**WHAT TO WORK ON**
Count all lines holding "title" in the data below and say the number, nothing more.

**RECORDS SHOWN**

*** Block opens ***

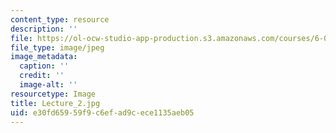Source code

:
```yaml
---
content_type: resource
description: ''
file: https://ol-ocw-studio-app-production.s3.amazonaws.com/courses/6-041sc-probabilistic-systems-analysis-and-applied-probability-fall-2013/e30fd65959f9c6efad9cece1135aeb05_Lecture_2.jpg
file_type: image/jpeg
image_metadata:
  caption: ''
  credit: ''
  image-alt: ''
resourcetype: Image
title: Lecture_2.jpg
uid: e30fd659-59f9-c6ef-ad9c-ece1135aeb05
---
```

*** Block closes ***
*** Block opens ***

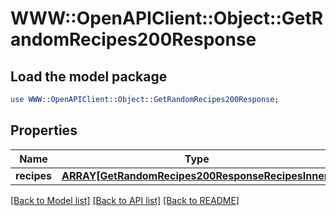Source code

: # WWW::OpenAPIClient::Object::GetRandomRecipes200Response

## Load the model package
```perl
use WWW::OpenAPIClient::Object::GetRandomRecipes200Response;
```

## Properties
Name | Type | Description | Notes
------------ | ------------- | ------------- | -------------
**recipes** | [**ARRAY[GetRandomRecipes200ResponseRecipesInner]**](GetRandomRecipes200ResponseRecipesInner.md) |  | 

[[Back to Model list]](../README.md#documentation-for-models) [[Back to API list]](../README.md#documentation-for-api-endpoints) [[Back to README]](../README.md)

*** Block closes ***
*** Block opens ***

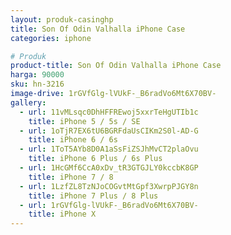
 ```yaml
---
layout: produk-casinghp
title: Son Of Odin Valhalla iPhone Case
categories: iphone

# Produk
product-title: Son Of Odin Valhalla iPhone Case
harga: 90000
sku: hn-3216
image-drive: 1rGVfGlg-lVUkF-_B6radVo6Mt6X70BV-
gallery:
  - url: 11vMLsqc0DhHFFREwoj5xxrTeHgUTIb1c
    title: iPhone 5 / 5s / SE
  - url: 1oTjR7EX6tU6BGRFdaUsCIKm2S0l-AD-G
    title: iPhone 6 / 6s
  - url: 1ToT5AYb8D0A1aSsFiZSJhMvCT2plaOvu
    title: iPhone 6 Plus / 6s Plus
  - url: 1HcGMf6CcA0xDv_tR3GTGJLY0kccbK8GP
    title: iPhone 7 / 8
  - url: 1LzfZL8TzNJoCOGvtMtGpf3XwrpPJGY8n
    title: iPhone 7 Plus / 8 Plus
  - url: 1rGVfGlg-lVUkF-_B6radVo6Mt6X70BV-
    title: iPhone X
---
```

*** Block closes ***

**OUTPUT**
9